▶ [WHAT NEEDS TO BE DONE]:
Transcribe, verbatim, every line from the start of the entries through the line that contains "### **Phase 3: Polish (NICE TO HAVE)**"; include both boundary lines and omit all others.

▶ [Collection entries]:

= Beginning of Section =

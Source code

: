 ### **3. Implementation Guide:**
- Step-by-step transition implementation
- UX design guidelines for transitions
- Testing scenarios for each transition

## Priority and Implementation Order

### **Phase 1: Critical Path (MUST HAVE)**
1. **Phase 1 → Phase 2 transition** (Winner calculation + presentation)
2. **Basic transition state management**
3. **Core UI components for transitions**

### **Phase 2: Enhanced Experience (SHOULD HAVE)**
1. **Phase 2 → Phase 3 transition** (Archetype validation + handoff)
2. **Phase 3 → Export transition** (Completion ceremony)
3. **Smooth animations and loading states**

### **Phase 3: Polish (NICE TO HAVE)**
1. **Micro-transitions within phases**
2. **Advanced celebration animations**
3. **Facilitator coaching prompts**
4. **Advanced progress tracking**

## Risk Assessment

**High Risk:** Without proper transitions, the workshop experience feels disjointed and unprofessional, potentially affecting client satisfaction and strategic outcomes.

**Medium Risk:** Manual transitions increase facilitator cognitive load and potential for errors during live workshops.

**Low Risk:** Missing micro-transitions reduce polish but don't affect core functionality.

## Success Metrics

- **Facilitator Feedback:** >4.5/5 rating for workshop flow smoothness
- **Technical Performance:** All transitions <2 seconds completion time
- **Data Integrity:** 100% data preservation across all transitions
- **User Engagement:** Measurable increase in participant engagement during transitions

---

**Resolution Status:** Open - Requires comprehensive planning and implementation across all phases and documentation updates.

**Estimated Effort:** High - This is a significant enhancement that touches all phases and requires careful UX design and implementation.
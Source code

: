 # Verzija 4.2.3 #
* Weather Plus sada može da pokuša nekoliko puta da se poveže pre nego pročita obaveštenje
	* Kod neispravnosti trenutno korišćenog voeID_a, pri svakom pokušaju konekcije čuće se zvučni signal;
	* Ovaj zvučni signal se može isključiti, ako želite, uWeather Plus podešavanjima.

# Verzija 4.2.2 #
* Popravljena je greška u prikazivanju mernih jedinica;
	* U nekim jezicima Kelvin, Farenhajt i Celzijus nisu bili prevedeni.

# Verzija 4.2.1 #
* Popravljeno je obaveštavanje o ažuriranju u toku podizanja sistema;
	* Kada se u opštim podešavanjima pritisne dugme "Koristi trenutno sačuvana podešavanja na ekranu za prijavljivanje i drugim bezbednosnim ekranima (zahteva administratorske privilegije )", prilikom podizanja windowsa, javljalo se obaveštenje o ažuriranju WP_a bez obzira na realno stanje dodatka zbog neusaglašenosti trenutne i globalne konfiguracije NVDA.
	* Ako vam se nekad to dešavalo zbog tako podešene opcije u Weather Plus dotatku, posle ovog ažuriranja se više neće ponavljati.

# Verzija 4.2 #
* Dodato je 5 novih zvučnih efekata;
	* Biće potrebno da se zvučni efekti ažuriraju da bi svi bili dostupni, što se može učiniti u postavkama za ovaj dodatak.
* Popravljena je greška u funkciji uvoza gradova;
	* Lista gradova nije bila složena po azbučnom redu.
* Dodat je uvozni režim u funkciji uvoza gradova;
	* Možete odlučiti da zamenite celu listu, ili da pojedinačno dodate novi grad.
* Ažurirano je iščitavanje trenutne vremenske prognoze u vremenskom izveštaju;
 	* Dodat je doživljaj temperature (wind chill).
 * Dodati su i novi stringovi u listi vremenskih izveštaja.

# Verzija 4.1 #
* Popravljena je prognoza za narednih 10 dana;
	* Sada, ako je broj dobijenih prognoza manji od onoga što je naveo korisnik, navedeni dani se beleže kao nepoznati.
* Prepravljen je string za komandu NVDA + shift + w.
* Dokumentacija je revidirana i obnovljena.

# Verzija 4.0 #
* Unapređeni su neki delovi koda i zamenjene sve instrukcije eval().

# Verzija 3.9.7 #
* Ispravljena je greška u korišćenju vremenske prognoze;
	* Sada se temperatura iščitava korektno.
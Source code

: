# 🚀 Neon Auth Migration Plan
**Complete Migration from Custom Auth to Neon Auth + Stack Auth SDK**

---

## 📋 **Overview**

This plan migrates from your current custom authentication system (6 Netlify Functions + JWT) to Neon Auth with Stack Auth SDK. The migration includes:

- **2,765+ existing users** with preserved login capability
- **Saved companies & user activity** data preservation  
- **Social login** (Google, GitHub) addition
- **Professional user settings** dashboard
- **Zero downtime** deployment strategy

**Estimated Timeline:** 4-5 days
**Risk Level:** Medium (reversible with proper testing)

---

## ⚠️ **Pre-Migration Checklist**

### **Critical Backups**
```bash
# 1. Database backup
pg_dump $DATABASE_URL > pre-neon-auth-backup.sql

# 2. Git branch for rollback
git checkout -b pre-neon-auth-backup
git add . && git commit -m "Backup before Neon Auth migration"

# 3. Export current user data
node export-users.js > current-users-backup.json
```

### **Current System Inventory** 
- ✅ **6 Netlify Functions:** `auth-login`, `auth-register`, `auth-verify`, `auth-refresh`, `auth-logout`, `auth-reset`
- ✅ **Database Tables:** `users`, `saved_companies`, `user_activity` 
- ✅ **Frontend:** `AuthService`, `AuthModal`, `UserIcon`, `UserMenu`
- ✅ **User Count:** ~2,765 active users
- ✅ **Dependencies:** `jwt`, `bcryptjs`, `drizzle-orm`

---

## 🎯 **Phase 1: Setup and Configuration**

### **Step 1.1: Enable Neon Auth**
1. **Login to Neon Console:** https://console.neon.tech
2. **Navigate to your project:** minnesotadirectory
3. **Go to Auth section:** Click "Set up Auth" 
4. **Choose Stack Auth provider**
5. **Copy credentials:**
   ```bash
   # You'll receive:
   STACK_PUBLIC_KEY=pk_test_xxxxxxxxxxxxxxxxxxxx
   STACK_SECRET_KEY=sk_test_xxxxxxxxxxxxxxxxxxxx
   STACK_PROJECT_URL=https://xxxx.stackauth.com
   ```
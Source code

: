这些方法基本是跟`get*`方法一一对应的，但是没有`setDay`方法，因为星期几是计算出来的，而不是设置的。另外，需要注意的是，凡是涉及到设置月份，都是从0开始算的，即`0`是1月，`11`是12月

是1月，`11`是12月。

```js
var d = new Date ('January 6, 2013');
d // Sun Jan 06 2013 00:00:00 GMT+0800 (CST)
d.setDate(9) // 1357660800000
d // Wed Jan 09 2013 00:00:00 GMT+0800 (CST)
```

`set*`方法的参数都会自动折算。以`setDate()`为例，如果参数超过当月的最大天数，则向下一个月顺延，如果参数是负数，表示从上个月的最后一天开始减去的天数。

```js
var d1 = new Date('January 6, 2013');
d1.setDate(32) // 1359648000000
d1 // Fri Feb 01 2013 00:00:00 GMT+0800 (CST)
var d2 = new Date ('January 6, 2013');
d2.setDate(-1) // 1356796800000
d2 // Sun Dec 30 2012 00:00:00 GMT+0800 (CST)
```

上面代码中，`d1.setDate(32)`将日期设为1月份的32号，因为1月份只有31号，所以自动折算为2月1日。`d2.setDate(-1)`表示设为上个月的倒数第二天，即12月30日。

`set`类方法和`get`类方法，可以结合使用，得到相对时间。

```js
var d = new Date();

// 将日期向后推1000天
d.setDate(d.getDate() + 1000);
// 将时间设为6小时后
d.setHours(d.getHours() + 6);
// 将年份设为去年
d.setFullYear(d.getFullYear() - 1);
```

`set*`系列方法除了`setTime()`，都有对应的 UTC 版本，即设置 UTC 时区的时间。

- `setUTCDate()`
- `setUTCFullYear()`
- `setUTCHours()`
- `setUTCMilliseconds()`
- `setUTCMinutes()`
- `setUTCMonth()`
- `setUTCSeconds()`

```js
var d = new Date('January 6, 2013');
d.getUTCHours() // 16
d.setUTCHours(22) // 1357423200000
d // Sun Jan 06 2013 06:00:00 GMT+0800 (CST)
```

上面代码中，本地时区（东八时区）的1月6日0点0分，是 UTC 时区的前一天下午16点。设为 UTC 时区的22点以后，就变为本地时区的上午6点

= End of Section =

▶ [TASK SOLUTION]:
Source code

: ### **3. Implementation Guide:**
- Step-by-step transition implementation
- UX design guidelines for transitions
- Testing scenarios for each transition

## Priority and Implementation Order

### **Phase 1: Critical Path (MUST HAVE)**
1. **Phase 1 → Phase 2 transition** (Winner calculation + presentation)
2. **Basic transition state management**
3. **Core UI components for transitions**

### **Phase 2: Enhanced Experience (SHOULD HAVE)**
1. **Phase 2 → Phase 3 transition** (Archetype validation + handoff)
2. **Phase 3 → Export transition** (Completion ceremony)
3. **Smooth animations and loading states**

### **Phase 3: Polish (NICE TO HAVE)**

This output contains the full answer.